First Drive: MG recharges its ZS with electric power
What is it?
You’re looking at ‘the most high-tech MG ever’. For a certain crowd, that may not sound like the hugest accolade, but really it is.
This is the MG ZS EV, the firm’s first entry into the booming UK EV market. Sitting on the base of the ZS crossover introduced last year, it swaps out the arguably clunky internal combustion powertrains in favour of battery power. So far, the crossover has been a revelation for MG — but will the addition of plug-in power continue its charge? We find out…
As mentioned, the biggest change is here to switch from petrol power to electric — with a 44.5kWh battery linked to a 105kW motor featuring here.
To highlight its EV status, there has been a handful of visual tweaks to the ZS. Up front, a redesigned front grille features and acts as a cover for the charging socket — while also incorporating a badge that illuminates as the car is receiving charge.

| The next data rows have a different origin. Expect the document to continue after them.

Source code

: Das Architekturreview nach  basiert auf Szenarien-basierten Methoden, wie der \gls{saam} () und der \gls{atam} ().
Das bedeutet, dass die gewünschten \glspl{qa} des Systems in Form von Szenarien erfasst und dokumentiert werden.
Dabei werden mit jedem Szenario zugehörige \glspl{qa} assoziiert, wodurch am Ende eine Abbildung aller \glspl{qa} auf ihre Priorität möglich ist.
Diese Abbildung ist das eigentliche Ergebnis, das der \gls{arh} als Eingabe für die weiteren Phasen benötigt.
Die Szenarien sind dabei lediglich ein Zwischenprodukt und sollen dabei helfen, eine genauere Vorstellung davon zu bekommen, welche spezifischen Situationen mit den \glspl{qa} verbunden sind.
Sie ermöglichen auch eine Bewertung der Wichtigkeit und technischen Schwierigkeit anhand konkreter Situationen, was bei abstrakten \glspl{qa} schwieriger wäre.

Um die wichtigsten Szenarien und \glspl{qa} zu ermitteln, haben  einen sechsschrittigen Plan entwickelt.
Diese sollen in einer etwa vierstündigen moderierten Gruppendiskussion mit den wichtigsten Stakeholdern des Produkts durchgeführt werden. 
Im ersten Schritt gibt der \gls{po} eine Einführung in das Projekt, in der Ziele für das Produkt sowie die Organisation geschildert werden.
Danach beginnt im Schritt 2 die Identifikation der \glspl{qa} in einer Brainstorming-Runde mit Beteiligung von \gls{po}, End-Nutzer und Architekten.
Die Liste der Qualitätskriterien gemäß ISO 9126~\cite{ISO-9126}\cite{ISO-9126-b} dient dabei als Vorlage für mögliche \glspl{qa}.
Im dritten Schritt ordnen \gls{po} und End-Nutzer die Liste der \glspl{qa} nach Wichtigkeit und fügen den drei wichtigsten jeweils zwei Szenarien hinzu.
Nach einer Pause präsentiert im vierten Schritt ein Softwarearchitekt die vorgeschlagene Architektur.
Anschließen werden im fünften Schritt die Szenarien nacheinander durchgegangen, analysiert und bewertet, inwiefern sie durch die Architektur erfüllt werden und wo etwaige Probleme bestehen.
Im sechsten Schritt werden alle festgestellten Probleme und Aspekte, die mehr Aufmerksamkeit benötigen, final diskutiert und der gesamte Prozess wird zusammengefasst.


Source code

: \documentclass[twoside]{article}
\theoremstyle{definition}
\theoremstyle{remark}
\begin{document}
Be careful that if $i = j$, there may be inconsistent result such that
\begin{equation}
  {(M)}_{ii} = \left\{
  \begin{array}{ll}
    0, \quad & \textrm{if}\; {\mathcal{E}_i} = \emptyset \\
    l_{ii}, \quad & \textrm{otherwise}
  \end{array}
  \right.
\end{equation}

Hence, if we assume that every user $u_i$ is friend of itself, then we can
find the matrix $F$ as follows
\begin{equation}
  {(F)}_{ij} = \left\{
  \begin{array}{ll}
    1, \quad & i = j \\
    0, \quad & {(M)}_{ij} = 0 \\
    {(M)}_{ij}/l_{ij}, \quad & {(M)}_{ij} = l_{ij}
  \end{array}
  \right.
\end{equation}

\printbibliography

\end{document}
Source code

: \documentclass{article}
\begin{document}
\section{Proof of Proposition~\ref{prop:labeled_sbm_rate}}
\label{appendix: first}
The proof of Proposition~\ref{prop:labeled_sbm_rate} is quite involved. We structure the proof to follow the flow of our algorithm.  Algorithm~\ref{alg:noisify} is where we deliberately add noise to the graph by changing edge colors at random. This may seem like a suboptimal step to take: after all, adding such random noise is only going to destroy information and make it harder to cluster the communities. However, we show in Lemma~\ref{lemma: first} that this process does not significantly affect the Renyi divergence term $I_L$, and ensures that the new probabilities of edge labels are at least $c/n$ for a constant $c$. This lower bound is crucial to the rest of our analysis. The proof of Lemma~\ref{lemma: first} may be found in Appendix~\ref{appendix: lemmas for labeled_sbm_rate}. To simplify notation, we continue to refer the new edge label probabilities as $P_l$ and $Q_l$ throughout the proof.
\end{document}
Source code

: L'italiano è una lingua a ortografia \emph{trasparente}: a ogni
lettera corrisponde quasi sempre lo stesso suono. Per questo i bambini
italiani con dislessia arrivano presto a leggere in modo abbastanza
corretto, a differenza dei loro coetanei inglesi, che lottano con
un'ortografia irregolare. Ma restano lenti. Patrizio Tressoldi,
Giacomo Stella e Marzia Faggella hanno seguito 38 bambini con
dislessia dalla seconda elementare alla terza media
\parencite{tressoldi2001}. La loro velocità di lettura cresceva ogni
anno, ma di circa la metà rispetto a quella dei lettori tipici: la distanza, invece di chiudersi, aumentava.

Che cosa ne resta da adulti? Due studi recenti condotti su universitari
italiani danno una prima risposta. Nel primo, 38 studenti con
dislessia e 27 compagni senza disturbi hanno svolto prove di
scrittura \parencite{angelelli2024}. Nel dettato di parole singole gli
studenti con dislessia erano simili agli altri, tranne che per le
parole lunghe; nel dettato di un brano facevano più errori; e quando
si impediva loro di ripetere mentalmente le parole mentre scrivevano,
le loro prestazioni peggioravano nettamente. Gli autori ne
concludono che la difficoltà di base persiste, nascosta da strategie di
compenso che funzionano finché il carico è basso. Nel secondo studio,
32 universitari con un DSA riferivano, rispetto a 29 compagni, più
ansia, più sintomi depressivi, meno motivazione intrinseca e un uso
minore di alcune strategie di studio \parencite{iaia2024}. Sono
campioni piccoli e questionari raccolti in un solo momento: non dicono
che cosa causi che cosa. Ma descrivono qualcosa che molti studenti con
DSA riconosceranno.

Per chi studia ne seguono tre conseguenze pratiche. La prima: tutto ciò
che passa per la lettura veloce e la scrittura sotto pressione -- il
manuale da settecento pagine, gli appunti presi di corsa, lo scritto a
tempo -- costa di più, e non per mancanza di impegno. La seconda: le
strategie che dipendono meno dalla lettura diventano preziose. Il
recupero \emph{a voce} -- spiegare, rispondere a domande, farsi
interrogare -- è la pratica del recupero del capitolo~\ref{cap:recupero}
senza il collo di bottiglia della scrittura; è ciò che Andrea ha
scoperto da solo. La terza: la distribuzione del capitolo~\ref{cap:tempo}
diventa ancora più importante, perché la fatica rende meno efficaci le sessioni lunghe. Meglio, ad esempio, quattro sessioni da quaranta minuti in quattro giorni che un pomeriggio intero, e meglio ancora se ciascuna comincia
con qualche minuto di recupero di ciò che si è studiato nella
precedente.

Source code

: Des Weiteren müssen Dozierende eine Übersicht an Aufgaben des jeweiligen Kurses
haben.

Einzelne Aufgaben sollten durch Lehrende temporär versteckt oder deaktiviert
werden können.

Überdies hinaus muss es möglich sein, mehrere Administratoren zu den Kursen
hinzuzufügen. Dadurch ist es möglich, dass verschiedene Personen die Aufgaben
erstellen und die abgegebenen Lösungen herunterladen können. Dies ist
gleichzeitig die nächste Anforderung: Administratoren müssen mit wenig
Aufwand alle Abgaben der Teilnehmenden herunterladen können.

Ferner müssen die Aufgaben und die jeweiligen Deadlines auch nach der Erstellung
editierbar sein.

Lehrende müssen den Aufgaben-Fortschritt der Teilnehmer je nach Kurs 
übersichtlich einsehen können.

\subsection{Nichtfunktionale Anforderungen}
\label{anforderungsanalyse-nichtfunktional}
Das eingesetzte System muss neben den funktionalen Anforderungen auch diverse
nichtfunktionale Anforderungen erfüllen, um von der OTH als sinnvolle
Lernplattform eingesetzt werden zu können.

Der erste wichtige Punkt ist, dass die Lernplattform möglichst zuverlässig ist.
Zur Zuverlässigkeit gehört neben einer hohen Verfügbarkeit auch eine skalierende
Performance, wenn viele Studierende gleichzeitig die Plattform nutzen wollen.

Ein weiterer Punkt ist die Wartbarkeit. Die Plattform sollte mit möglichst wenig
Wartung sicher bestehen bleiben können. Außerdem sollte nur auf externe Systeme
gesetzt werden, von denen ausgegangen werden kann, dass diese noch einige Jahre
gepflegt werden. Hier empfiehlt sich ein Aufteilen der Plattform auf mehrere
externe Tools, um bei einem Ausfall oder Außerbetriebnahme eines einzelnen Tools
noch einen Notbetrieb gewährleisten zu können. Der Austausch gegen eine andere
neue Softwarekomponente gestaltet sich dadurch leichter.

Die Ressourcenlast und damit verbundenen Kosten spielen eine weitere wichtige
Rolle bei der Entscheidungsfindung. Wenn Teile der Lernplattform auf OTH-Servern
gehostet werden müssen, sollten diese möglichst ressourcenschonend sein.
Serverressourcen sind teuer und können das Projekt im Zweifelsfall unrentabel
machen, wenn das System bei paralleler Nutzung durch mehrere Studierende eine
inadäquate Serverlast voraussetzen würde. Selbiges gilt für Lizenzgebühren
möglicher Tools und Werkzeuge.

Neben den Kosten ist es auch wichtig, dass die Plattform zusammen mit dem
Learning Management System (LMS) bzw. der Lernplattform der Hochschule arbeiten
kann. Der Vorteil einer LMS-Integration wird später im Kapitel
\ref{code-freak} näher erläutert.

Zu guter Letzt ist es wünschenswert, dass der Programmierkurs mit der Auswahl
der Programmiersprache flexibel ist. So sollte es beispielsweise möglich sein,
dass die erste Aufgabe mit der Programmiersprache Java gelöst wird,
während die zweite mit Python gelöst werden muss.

A fresh set of 17-inch alloy wheels come as part of the package too.
Rounding out the changes is a model-exclusive ‘Pimlico Blue’ paint scheme, but we’ll come to that…
What’s under the bonnet?
That 44.5kWh battery and 105kW motor work together to produce 141bhp and 353Nm of torque, and the result is 0-60mph in 8.5 seconds with a top speed of 87mph possible. As for range, MG says the ZS EV can do 163 miles on the WLTP combined cycle — though with our very limited London test route, we’ll have to wait to get a real chance to test this claim.
The biggest compliment we can give to the ZS EV’s powertrain is that it’s very easy to not think about it when driving. Acceleration around town is good thanks to that instant torque, but there’s no sense you’re ever going to be able to — or particularly want to — drive it in a trouble-causing manner.
What’s it like to drive?
We should note our test route was restricted to a very limited distance of central London roads, so it remains to be seen how the ZS EV handles more open environments, but as far as a runaround for the capital goes it does the job perfectly.
Steering is comfortably on the light side which, when combined with the car’s short wheelbase, allows for easy movement of the car around tighter spots, while excellent all-round visibility makes life that little bit less stressful.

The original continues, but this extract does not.